Wheel turns a full circle for IISCO
Merger with Steel Authority of India will put the ailing company on the growth trajectory
Although IISCO has been a SAIL subsidiary, post-merger it would become the public sector behemoth's fifth integrated steel unit.
NEW LEASE OF LIFE: A panoramic view of Indian Iron and Steel Company's Burnpur plant in West Bengal. The company has got a fresh lease of life after its merger with Steel Authority of India Ltd.
THE LOGISTICS advantage of Indian Iron and Steel Company (IISCO), along with availability of over 600 acres of surplus land and the anticipated flow of resources post-merger, places this nearly 100-year-old company at the threshold of a growth trajectory. But the merger holds promise for the parent, Steel Authority of India Ltd. (SAIL) too.
Industry experts say: "Once upgradation is completed along with the addition of some finishing mills and after IISCO stabilises at two million tonnes capacity (against three lakh tonnes now), taking it to a ten-million tonne production-level should not be a problem."
The merger, once in place, would benefit SAIL too. The reasons are simple. Although IISCO has been a SAIL subsidiary, post-merger it would become the public sector behemoth's fifth integrated steel unit. This would simplify interplant transfers, allocation of jobs and raw materials, especially coal and iron ore from Manoharpur rated among Asia's best iron ore mines.
This was also one of the first issues highlighted by SAIL Chairman, V. S. Jain, soon after receiving the Government's nod. He mentioned the synergies that could be tapped between IISCO and Durgapur Steel Plant (DSP) and through the use of the mines for SAIL as a whole.
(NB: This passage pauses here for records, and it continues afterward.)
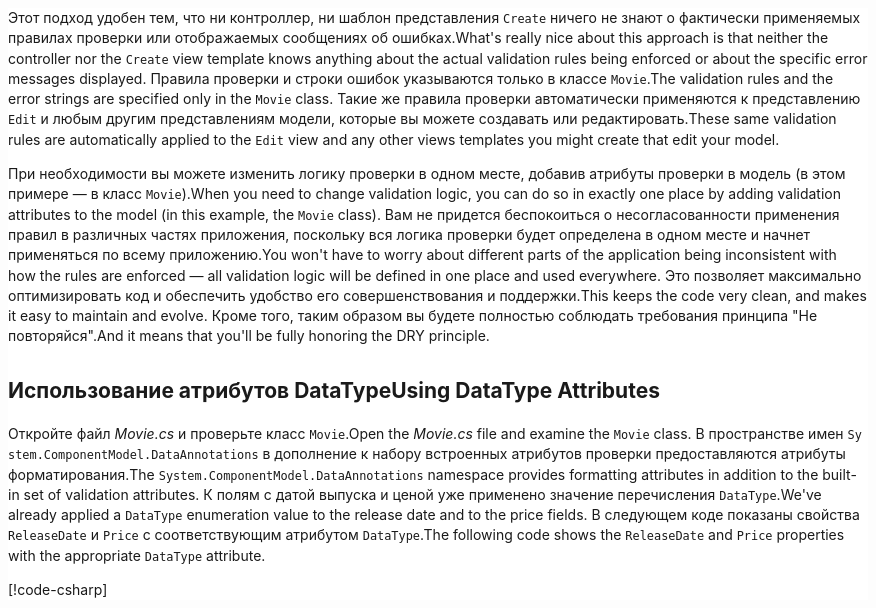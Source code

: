 <span data-ttu-id="57f1b-152">Этот подход удобен тем, что ни контроллер, ни шаблон представления `Create` ничего не знают о фактически применяемых правилах проверки или отображаемых сообщениях об ошибках.</span><span class="sxs-lookup"><span data-stu-id="57f1b-152">What's really nice about this approach is that neither the controller nor the `Create` view template knows anything about the actual validation rules being enforced or about the specific error messages displayed.</span></span> <span data-ttu-id="57f1b-153">Правила проверки и строки ошибок указываются только в классе `Movie`.</span><span class="sxs-lookup"><span data-stu-id="57f1b-153">The validation rules and the error strings are specified only in the `Movie` class.</span></span> <span data-ttu-id="57f1b-154">Такие же правила проверки автоматически применяются к представлению `Edit` и любым другим представлениям модели, которые вы можете создавать или редактировать.</span><span class="sxs-lookup"><span data-stu-id="57f1b-154">These same validation rules are automatically applied to the `Edit` view and any other views templates you might create that edit your model.</span></span>

<span data-ttu-id="57f1b-155">При необходимости вы можете изменить логику проверки в одном месте, добавив атрибуты проверки в модель (в этом примере — в класс `Movie`).</span><span class="sxs-lookup"><span data-stu-id="57f1b-155">When you need to change validation logic, you can do so in exactly one place by adding validation attributes to the model (in this example, the `Movie` class).</span></span> <span data-ttu-id="57f1b-156">Вам не придется беспокоиться о несогласованности применения правил в различных частях приложения, поскольку вся логика проверки будет определена в одном месте и начнет применяться по всему приложению.</span><span class="sxs-lookup"><span data-stu-id="57f1b-156">You won't have to worry about different parts of the application being inconsistent with how the rules are enforced — all validation logic will be defined in one place and used everywhere.</span></span> <span data-ttu-id="57f1b-157">Это позволяет максимально оптимизировать код и обеспечить удобство его совершенствования и поддержки.</span><span class="sxs-lookup"><span data-stu-id="57f1b-157">This keeps the code very clean, and makes it easy to maintain and evolve.</span></span> <span data-ttu-id="57f1b-158">Кроме того, таким образом вы будете полностью соблюдать требования принципа "Не повторяйся".</span><span class="sxs-lookup"><span data-stu-id="57f1b-158">And it means that you'll be fully honoring the DRY principle.</span></span>

## <a name="using-datatype-attributes"></a><span data-ttu-id="57f1b-159">Использование атрибутов DataType</span><span class="sxs-lookup"><span data-stu-id="57f1b-159">Using DataType Attributes</span></span>

<span data-ttu-id="57f1b-160">Откройте файл *Movie.cs* и проверьте класс `Movie`.</span><span class="sxs-lookup"><span data-stu-id="57f1b-160">Open the *Movie.cs* file and examine the `Movie` class.</span></span> <span data-ttu-id="57f1b-161">В пространстве имен `System.ComponentModel.DataAnnotations` в дополнение к набору встроенных атрибутов проверки предоставляются атрибуты форматирования.</span><span class="sxs-lookup"><span data-stu-id="57f1b-161">The `System.ComponentModel.DataAnnotations` namespace provides formatting attributes in addition to the built-in set of validation attributes.</span></span> <span data-ttu-id="57f1b-162">К полям с датой выпуска и ценой уже применено значение перечисления `DataType`.</span><span class="sxs-lookup"><span data-stu-id="57f1b-162">We've already applied a `DataType` enumeration value to the release date and to the price fields.</span></span> <span data-ttu-id="57f1b-163">В следующем коде показаны свойства `ReleaseDate` и `Price` с соответствующим атрибутом `DataType`.</span><span class="sxs-lookup"><span data-stu-id="57f1b-163">The following code shows the `ReleaseDate` and `Price` properties with the appropriate `DataType` attribute.</span></span>

[!code-csharp[](~/tutorials/first-mvc-app/start-mvc/sample/MvcMovie/Models/MovieDateRatingDA.cs?highlight=2,6&name=snippet2)]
IISCO and DSP are located in Asansol area, being about 50 km apart. Both are long products units manufacturing structurals, bars and rods, used in the construction sector and in projects. A day after the merger, the Managing Director of DSP, S. K. Bhattacharyya, spoke in the same tenor saying that the plants had complementarities and the way forward would be to synchronise production, so that a complete product package could be offered to projects such as dams or for transmission towers.
However, while this move would benefit SAIL as a whole, the fact remains that IISCO hardly faced any problem selling its products which were fast-moving items according to industry watchers. Riding on the industry boom and deriving the benefits of some investments in upgradation, IISCO reported a Rs. 46.60 crore profit in 2004-05, on a turnover of Rs. 1,487 crore (unaudited). Its accumulated losses still stand at Rs. 924 crore. Historically, high cost of operations, ageing equipment, low productivity and a large workforce (16,218 as on April 1, 2005) proved to be the bane of this once blue chip company in which even late Ramnath Goenka acquired a chunk of shares in the late Sixties/early Seventies.
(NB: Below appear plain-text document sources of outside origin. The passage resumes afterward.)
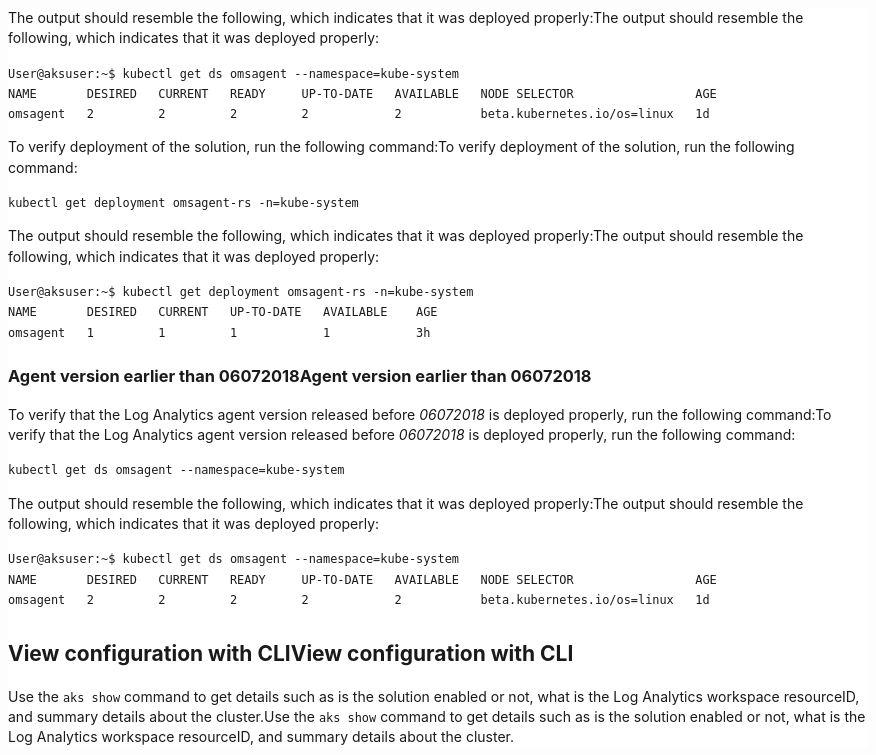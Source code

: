 <span data-ttu-id="bb0fa-209">The output should resemble the following, which indicates that it was deployed properly:</span><span class="sxs-lookup"><span data-stu-id="bb0fa-209">The output should resemble the following, which indicates that it was deployed properly:</span></span>

```
User@aksuser:~$ kubectl get ds omsagent --namespace=kube-system 
NAME       DESIRED   CURRENT   READY     UP-TO-DATE   AVAILABLE   NODE SELECTOR                 AGE
omsagent   2         2         2         2            2           beta.kubernetes.io/os=linux   1d
```  

<span data-ttu-id="bb0fa-210">To verify deployment of the solution, run the following command:</span><span class="sxs-lookup"><span data-stu-id="bb0fa-210">To verify deployment of the solution, run the following command:</span></span>

```
kubectl get deployment omsagent-rs -n=kube-system
```

<span data-ttu-id="bb0fa-211">The output should resemble the following, which indicates that it was deployed properly:</span><span class="sxs-lookup"><span data-stu-id="bb0fa-211">The output should resemble the following, which indicates that it was deployed properly:</span></span>

```
User@aksuser:~$ kubectl get deployment omsagent-rs -n=kube-system 
NAME       DESIRED   CURRENT   UP-TO-DATE   AVAILABLE    AGE
omsagent   1         1         1            1            3h
```

### <a name="agent-version-earlier-than-06072018"></a><span data-ttu-id="bb0fa-212">Agent version earlier than 06072018</span><span class="sxs-lookup"><span data-stu-id="bb0fa-212">Agent version earlier than 06072018</span></span>

<span data-ttu-id="bb0fa-213">To verify that the Log Analytics agent version released before *06072018* is deployed properly, run the following command:</span><span class="sxs-lookup"><span data-stu-id="bb0fa-213">To verify that the Log Analytics agent version released before *06072018* is deployed properly, run the following command:</span></span>  

```
kubectl get ds omsagent --namespace=kube-system
```

<span data-ttu-id="bb0fa-214">The output should resemble the following, which indicates that it was deployed properly:</span><span class="sxs-lookup"><span data-stu-id="bb0fa-214">The output should resemble the following, which indicates that it was deployed properly:</span></span>  

```
User@aksuser:~$ kubectl get ds omsagent --namespace=kube-system 
NAME       DESIRED   CURRENT   READY     UP-TO-DATE   AVAILABLE   NODE SELECTOR                 AGE
omsagent   2         2         2         2            2           beta.kubernetes.io/os=linux   1d
```  

## <a name="view-configuration-with-cli"></a><span data-ttu-id="bb0fa-215">View configuration with CLI</span><span class="sxs-lookup"><span data-stu-id="bb0fa-215">View configuration with CLI</span></span>
<span data-ttu-id="bb0fa-216">Use the `aks show` command to get details such as is the solution enabled or not, what is the Log Analytics workspace resourceID, and summary details about the cluster.</span><span class="sxs-lookup"><span data-stu-id="bb0fa-216">Use the `aks show` command to get details such as is the solution enabled or not, what is the Log Analytics workspace resourceID, and summary details about the cluster.</span></span>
However, that sounded increasingly like a lore over the last decade, as the plant and the fate of its workers hung on a precipice. The management of the company, founded by visionary entrepreneur Sir Biren Mookerjee in 1918, passed into government hands in July 1972 as a loss-making unit.
It became a wholly-owned subsidiary of SAIL in March 1979 and the onus of upgradation rested squarely with the parent. Although SAIL was supporting the unit to sustain operations, in the absence of ministry support and in the wake of different postures adopted by various governments at the Centre, SAIL could do little as a state-controlled PSU.
An attempt at implementing a Rs. 6,000 crore modernisation plan through the turnkey approach fell through in the mid-Eighties, during the Rajiv Gandhi regime, and the fortunes of the ailing company fluctuated with that of the reigning government.
It became a Board for Industrial and Financial Reconstruction (BIFR) company in 1994. In 1999, the company got a reprieve, when as part of a package sanctioned for SAIL, IISCO got Rs. 1,947 crore waiver on advances received from SAIL for sustaining operations. Consequently, IISCO's accumulated losses dropped, cleaning up its balance sheet substantially.
This paved the way for divestment. However, a global tender for expression of interest (EoI) received only a lukewarm response even as an earlier effort to do it through participation of a secondary steel producer, sparked widespread opposition from the Left and the trade unions. In June 2002, the Government approved a revival package submitted by SAIL, which included a Rs. 540 crore component for implementing a voluntary retirement scheme (VRS).
In 2003, the operation of the Kulti foundry was closed with employees retiring through VRS. In between, some piecemeal modernisation jobs were taken up.
Now, SAIL has announced its plans to dovetail a Rs. 4,000 crore IISCO upgrade plan into its 2012 corporate plan announced earlier for its other units, taking the first major step towards fulfilling its decades-old promise made during the takeover.
The wheel for IISCO has now turned a full circle.